Helping Margus is Ivo (Lembit Ulfsak), a man of enormous dignity and composure who makes a living running his own small crate-building business. Other than these two, and a village doctor, everyone has abandoned their tiny community in the mountains of the Abkhazeti region of Georgia. It's 1992; the Soviet Union has disintegrated, and old national and ethnic rivalries are boiling over once again, bringing war to Ivo's door.

Ivo stays put even though his entire family has relocated. Margus plans to leave, also, once his tangerine crop is harvested -- a harvest that is increasingly in doubt, since assistance promised by one Abkhazian commander and then another fails to appear. In the midst of this, a new problem drops into the men's laps: Two contingents of soldiers, one Georgian and the other Chechen, clash right in front of Margus' house, leaving all but two soldiers dead. The rub is that one member of each side has survived. Ivo takes both of the injured men in and tends them under his own roof, knowing that if reinforcements from the other side should happen along and discover what he's done, he'll be executed for daring to help a fighter from the "enemy" side.

The Chechen, a Muslim named Ahmed (Giorgi Nakashidze), comes from a culture that honors elders; since Ivo is old enough to be his father, Ahmed gives his word that he won't tarnish Ivo's hospitality by attempting to harm the Georgian solder, a fellow named Nika (Mikhail Meskhi) while the two of them are recuperating in Ivo's home. Eventually, the two soldiers begin talking -- not agreeing, but at least talking. Meantime, Ivo and Margus are carrying on a conversation of their own, much of it in silence as they share a worry about whether the tangerines will go to waste. The metaphor is unmissable, but it works.
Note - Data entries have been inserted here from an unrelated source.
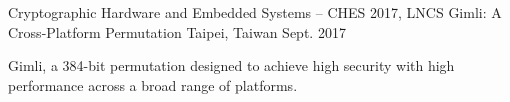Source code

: \begin{cventries}
  \cventry
    {Cryptographic Hardware and Embedded Systems – CHES 2017, LNCS}
    {Gimli: A Cross-Platform Permutation} %
    {Taipei, Taiwan} %
    {Sept. 2017} %
    {
      \begin{cvitems} %
        \item {Gimli, a 384-bit permutation designed to achieve high security with high performance across a broad range of platforms.}
      \end{cvitems}
    }


\end{cventries}
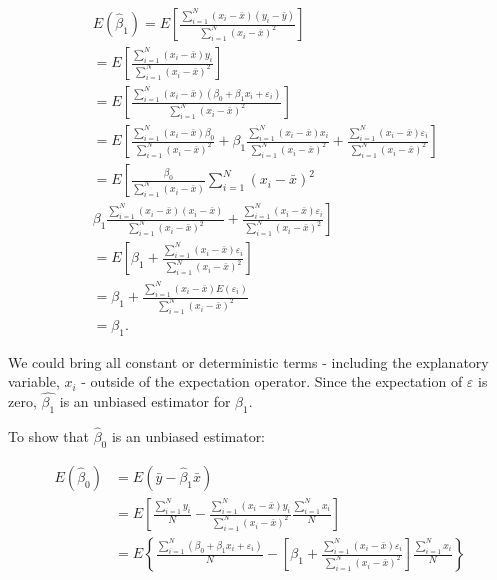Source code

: $$
\begin{aligned}
& E\left(\widehat{\beta}_{1}\right)=E\left[\frac{\sum_{i=1}^{N}\left(x_{i}-\bar{x}\right)\left(y_{i}-\bar{y}\right)}{\sum_{i=1}^{N}\left(x_{i}-\bar{x}\right)^{2}}\right] \\
&=E\left[\frac{\sum_{i=1}^{N}\left(x_{i}-\bar{x}\right) y_{i}}{\sum_{i=1}^{N}\left(x_{i}-\bar{x}\right)^{2}}\right] \\
&=E\left[\frac{\sum_{i=1}^{N}\left(x_{i}-\bar{x}\right)\left(\beta_{0}+\beta_{1} x_{i}+\varepsilon_{i}\right)}{\sum_{i=1}^{N}\left(x_{i}-\bar{x}\right)^{2}}\right] \\
&=E\left[\frac{\sum_{i=1}^{N}\left(x_{i}-\bar{x}\right) \beta_{0}}{\sum_{i=1}^{N}\left(x_{i}-\bar{x}\right)^{2}}+\beta_{1} \frac{\sum_{i=1}^{N}\left(x_{i}-\bar{x}\right) x_{i}}{\sum_{i=1}^{N}\left(x_{i}-\bar{x}\right)^{2}}+\frac{\sum_{i=1}^{N}\left(x_{i}-\bar{x}\right) \varepsilon_{i}}{\sum_{i=1}^{N}\left(x_{i}-\bar{x}\right)^{2}}\right] \\
&=E\left[\frac{\beta_{0}}{\sum_{i=1}^{N}\left(x_{i}-\bar{x}\right)} \sum_{i=1}^{N}\left(x_{i}-\bar{x}\right)^{2}\right. \\
&\left.\beta_{1} \frac{\sum_{i=1}^{N}\left(x_{i}-\bar{x}\right)\left(x_{i}-\bar{x}\right)}{\sum_{i=1}^{N}\left(x_{i}-\bar{x}\right)^{2}}+\frac{\sum_{i=1}^{N}\left(x_{i}-\bar{x}\right) \varepsilon_{i}}{\sum_{i=1}^{N}\left(x_{i}-\bar{x}\right)^{2}}\right] \\
&=E\left[\beta_{1}+\frac{\sum_{i=1}^{N}\left(x_{i}-\bar{x}\right) \varepsilon_{i}}{\sum_{i=1}^{N}\left(x_{i}-\bar{x}\right)^{2}}\right] \\
&=\beta_{1}+\frac{\sum_{i=1}^{N}\left(x_{i}-\bar{x}\right) E\left(\varepsilon_{i}\right)}{\sum_{i=1}^{N}\left(x_{i}-\bar{x}\right)^{2}} \\
&=\beta_{1} .
\end{aligned}
$$

We could bring all constant or deterministic terms - including the explanatory variable, $x_{i}$ - outside of the expectation operator. Since the expectation of $\varepsilon$ is zero, $\widehat{\beta_{1}}$ is an unbiased estimator for $\beta_{1}$.

To show that $\widehat{\beta}_{0}$ is an unbiased estimator:

$$
\begin{aligned}
E\left(\widehat{\beta}_{0}\right) & =E\left(\bar{y}-\widehat{\beta}_{1} \bar{x}\right) \\
& =E\left[\frac{\sum_{i=1}^{N} y_{i}}{N}-\frac{\sum_{i=1}^{N}\left(x_{i}-\bar{x}\right) y_{i}}{\sum_{i=1}^{N}\left(x_{i}-\bar{x}\right)^{2}} \frac{\sum_{i=1}^{N} x_{i}}{N}\right] \\
& =E\left\{\frac{\sum_{i=1}^{N}\left(\beta_{0}+\beta_{1} x_{i}+\varepsilon_{i}\right)}{N}-\left[\beta_{1}+\frac{\sum_{i=1}^{N}\left(x_{i}-\bar{x}\right) \varepsilon_{i}}{\sum_{i=1}^{N}\left(x_{i}-\bar{x}\right)^{2}}\right] \frac{\sum_{i=1}^{N} x_{i}}{N}\right\}
\end{aligned}
$$

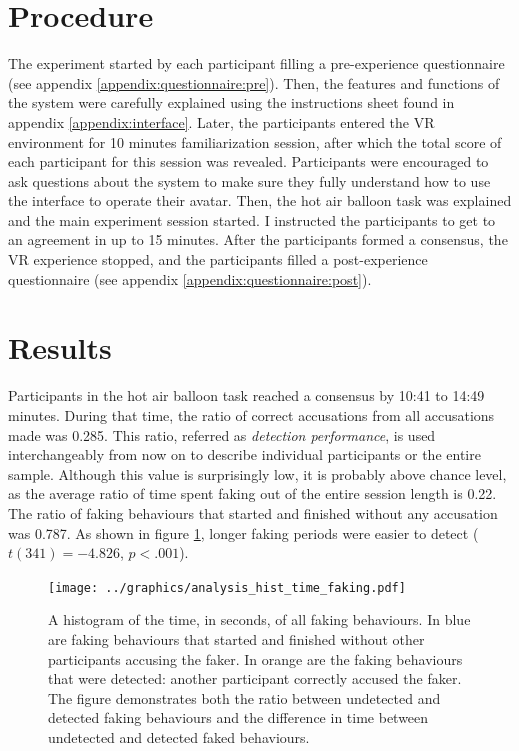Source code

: \documentclass[]{simple-thesis}
\begin{document}
\section{Procedure}

The experiment started by each participant filling a pre-experience questionnaire (see appendix \ref{appendix:questionnaire:pre}).
Then, the features and functions of the system were carefully explained using the instructions sheet found in appendix \ref{appendix:interface}.
Later, the participants entered the VR environment for 10 minutes familiarization session, after which the total score of each participant for this session was revealed.
Participants were encouraged to ask questions about the system to make sure they fully understand how to use the interface to operate their avatar.
Then, the hot air balloon task was explained and the main experiment session started.
I instructed the participants to get to an agreement in up to 15 minutes.
After the participants formed a consensus, the VR experience stopped, and the participants filled a post-experience questionnaire (see appendix \ref{appendix:questionnaire:post}).

\section{Results}

Participants in the hot air balloon task reached a consensus by 10:41 to 14:49 minutes.
During that time, the ratio of correct accusations from all accusations made was 0.285.
This ratio, referred as \textit{detection performance}, is used interchangeably from now on to describe individual participants or the entire sample.
Although this value is surprisingly low, it is probably above chance level, as the average ratio of time spent faking out of the entire session length is 0.22.
The ratio of faking behaviours that started and finished without any accusation was 0.787.
As shown in figure \ref{fig:analysis:hist_time_faking}, longer faking periods were easier to detect ($t(341) = -4.826$, $p < .001$).

\begin{figure}
  \centering
  \texttt{[image: ../graphics/analysis\_hist\_time\_faking.pdf]}
  \caption{A histogram of the time, in seconds, of all faking behaviours. In blue are faking behaviours that started and finished without other participants accusing the faker. In orange are the faking behaviours that were detected: another participant correctly accused the faker. The figure demonstrates both the ratio between undetected and detected faking behaviours and the difference in time between undetected and detected faked behaviours.}
  \label{fig:analysis:hist_time_faking}
\end{figure}
\end{document}
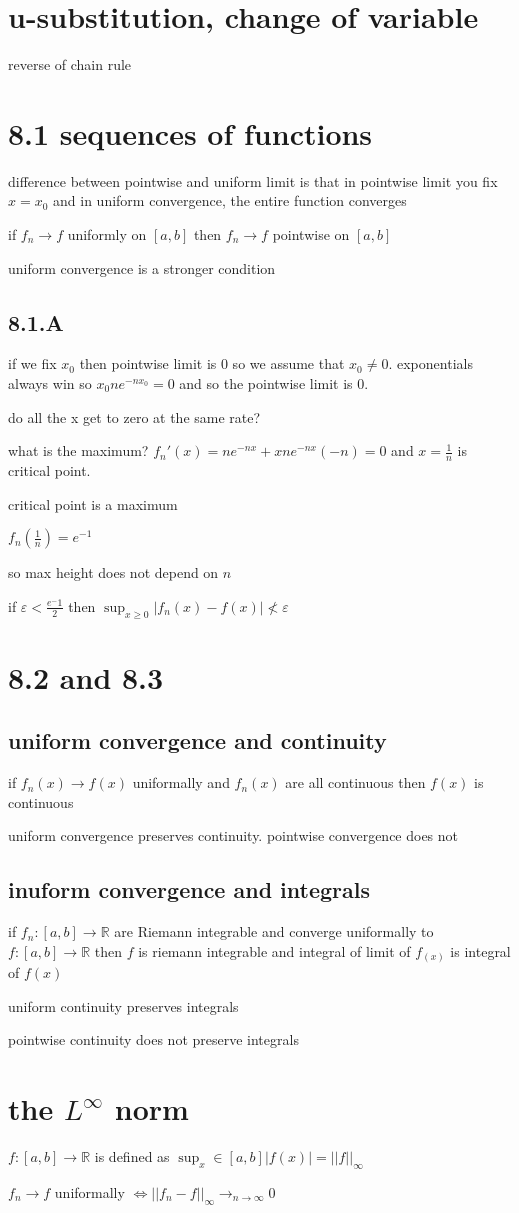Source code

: \documentclass[letterpaper]{article}
\begin{document}
\section*{u-substitution, change of variable}
reverse of chain rule

\section*{8.1 sequences of functions}
difference between pointwise and uniform limit is that in pointwise limit you fix $x=x_0$ and in uniform convergence, the entire function converges 

if $f_n\to f$ uniformly on $[a,b]$ then $f_n\to f$ pointwise on $[a,b]$

uniform convergence is a stronger condition

\subsection*{8.1.A}
if we fix $x_0$ then pointwise limit is 0 so we assume that $x_0\ne 0$. exponentials always win so $x_0ne^{-nx_0}=0$ and so the pointwise limit is 0.

do all the x get to zero at the same rate?

what is the maximum? $f_n'(x)=ne^{-nx}+xne^{-nx}(-n)=0$ and $x=\frac{1}{n}$ is critical point.

critical point is a maximum

$f_n(\frac{1}{n})=e^{-1}$

so max height does not depend on $n$

if $\varepsilon<\frac{e^-1}{2}$ then $\sup_{x\ge0}|f_n(x)-f(x)|\not<\varepsilon$

\section*{8.2 and 8.3}
\subsection*{uniform convergence and continuity}
if $f_n(x)\to f(x)$ uniformally and $f_n(x)$ are all continuous then $f(x)$ is continuous


uniform convergence preserves continuity. pointwise convergence does not

\subsection*{inuform convergence and integrals}
if $f_n:[a,b]\to\mathbb{R}$ are Riemann integrable and converge uniformally  to $f:[a,b]\to\mathbb{R}$ then $f$ is riemann integrable and integral of limit of $f_(x)$ is integral of $f(x)$

uniform continuity preserves integrals

pointwise continuity does not preserve integrals

\section*{the $L^\infty$ norm}
$f:[a,b]\to\mathbb{R}$ is defined as $\sup_x\in[a,b]|f(x)|=||f||_\infty$

$f_n\to f$ uniformally $\Leftrightarrow||f_n-f||_\infty\to_{n\to\infty}0$
\end{document}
It's only a matter of time before the violence that's raging across the land sweeps over Ivo's home, and Margus' orchard. But what will the outcome be? And will either soldier have learned anything from time spent under the roof of a man who refuses to take sides, standing up instead for the rights of all human beings?

Urushadze's script doesn't try for subtlety, and nor does his direction, but he doesn't need to be subtle to make his point. A strong cast makes the dialogue work, but they're even more effective at the moments when they are not speaking -- and communicating all the same. The film may deal with grim realities, but it also finds space for humor and playfulness, and if the parallel between the fruits of human labor over the soil and the sanctity of human life are a little overt, there's another, less insistent comparison going on here too: That of two hot-blooded, self-righteous young men at the table of a wiser father figure. This isn't a film about hoping for a harvest so much as one about the inescapable ties that make human beings -- all human beings -- a single extended family.

"Tangerines" would make for a fine play, but it's also an effective, memorable movie.